Imagine you have 100 people in a room. They all want to work for you in the single cyber security position you have open. How do you pick the best person?
The tech industry created technical interviews as an answer to this problem. The goal is to find the best candidate for a role by judging technical skill at scale. False negatives are acceptable, but false positives can be costly. Companies that get many applications can afford to pass on some good candidates. There will always be another good candidate in line. Hiring the wrong person, on the other hand, can cost the company tens of thousands of dollars.
There are many methods that people use to find the ideal cyber security candidate. The best approaches are both accurate at judging technical skill, and can be used on a large candidate pool.
When considering a hiring strategy, think about how it fits into this matrix.
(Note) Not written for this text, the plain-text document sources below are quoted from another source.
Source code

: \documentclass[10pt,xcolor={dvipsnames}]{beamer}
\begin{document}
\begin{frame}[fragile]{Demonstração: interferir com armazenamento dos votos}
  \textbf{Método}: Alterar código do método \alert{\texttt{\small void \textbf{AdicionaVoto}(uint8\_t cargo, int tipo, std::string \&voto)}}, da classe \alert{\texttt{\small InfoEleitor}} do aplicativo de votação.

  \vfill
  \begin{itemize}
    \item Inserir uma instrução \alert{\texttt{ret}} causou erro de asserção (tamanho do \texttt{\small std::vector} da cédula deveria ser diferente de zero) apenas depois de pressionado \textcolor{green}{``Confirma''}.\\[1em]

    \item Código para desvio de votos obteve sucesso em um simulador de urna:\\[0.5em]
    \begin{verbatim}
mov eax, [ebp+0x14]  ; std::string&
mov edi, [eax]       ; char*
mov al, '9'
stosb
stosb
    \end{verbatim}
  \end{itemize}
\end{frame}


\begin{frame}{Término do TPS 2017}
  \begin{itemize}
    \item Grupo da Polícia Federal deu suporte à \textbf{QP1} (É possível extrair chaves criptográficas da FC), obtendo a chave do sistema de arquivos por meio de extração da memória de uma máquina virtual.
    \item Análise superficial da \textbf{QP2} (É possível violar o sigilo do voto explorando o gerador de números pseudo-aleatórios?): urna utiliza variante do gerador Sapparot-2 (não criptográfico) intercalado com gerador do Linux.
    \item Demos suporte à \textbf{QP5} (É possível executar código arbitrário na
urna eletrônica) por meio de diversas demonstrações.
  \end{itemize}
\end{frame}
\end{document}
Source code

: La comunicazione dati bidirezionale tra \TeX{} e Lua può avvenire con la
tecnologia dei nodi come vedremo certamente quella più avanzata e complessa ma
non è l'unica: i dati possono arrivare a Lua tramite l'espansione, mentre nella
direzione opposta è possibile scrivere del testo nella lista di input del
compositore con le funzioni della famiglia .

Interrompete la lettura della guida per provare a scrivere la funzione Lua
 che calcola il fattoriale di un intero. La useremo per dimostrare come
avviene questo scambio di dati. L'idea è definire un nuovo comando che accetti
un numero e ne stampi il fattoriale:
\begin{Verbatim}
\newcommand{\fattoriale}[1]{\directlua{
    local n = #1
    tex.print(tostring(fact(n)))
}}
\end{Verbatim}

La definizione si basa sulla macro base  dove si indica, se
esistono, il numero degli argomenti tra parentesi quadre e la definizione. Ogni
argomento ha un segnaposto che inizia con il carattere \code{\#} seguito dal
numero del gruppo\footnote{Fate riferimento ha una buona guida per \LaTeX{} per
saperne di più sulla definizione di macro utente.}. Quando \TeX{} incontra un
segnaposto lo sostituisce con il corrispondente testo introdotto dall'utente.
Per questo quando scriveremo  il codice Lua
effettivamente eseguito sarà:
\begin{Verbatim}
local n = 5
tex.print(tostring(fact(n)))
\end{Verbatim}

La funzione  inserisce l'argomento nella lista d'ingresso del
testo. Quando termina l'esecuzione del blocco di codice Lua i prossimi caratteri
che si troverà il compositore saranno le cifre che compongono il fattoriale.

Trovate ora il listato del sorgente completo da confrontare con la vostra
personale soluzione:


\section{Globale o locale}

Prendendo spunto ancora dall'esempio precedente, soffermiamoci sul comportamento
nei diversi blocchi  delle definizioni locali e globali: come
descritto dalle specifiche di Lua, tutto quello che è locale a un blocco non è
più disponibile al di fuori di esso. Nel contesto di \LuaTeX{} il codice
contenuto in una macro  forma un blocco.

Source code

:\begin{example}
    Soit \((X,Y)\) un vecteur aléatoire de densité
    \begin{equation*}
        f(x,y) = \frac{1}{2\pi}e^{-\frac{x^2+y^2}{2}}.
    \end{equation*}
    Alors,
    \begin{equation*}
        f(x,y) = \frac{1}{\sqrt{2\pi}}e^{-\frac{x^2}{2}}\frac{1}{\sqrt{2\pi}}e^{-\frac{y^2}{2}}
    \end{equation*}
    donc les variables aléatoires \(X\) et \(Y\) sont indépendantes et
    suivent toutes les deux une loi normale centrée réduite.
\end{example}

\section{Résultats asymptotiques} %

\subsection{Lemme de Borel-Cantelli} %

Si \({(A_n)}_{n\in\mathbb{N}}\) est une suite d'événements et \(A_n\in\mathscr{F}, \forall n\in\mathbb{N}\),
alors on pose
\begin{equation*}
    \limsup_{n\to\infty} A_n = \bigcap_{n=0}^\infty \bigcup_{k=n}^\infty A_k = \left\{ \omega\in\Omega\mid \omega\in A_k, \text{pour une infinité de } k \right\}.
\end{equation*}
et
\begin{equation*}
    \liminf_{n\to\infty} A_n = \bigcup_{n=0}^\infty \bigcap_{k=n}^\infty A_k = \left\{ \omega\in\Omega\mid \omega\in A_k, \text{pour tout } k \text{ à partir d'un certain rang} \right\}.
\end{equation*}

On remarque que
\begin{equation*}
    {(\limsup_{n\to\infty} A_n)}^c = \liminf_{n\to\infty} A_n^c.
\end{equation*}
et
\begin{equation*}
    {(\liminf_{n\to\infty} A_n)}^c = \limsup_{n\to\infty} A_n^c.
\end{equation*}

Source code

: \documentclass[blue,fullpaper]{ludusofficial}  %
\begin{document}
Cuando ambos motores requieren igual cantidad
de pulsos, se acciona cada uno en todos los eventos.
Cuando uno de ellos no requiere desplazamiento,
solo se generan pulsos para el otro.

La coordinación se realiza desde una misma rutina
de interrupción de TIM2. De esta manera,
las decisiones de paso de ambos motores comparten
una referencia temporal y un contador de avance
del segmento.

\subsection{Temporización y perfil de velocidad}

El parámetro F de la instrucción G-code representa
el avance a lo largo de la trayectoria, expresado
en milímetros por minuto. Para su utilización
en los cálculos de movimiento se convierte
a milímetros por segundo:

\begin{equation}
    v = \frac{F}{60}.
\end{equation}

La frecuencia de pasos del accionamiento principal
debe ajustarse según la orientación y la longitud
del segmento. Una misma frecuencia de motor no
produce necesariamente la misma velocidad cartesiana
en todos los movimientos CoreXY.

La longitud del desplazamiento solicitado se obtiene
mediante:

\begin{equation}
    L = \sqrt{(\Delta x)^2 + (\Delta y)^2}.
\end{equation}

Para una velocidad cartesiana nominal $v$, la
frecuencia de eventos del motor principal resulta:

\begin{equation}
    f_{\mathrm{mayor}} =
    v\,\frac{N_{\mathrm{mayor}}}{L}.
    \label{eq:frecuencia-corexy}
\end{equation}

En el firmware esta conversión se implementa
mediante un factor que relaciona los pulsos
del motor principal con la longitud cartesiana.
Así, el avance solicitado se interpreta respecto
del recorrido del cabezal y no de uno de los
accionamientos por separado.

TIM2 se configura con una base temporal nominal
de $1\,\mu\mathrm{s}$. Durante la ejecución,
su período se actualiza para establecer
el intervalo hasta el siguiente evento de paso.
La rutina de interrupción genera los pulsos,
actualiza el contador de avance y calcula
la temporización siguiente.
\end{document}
Rating: scalable, but not accurate
For comparing new grads, GPA is a simple metric that applies to all candidates. You can use it on a large group of candidates, but it is not a good predictor of technical skill. If a student gets a C in History, it hurts their GPA but doesn’t indicate anything about their computer skills.
Rating: not scalable, not accurate
Companies rarely spend significant time honing their interview questions for cyber security positions. It's far easier to ask a few random engineers to handle onsite interviews. The engineers come up with their own questions, which creates a varying interview experience. Some engineers ask high-level questions about the candidate's background. Others probe deeply into the candidate's technical knowledge. And some engineers resort to asking security trivia questions like, "What port does X service run on?"
It's horrible. Without standardization, it's impossible to compare candidates. The lack of standards means engineers assess candidates based on subjective impressions. That biases the selection process toward confident candidates. Of course, the ability to communicate matters. However, this approach skews the results toward candidates who sound like they know what they're doing rather than ones who actually know what they're doing.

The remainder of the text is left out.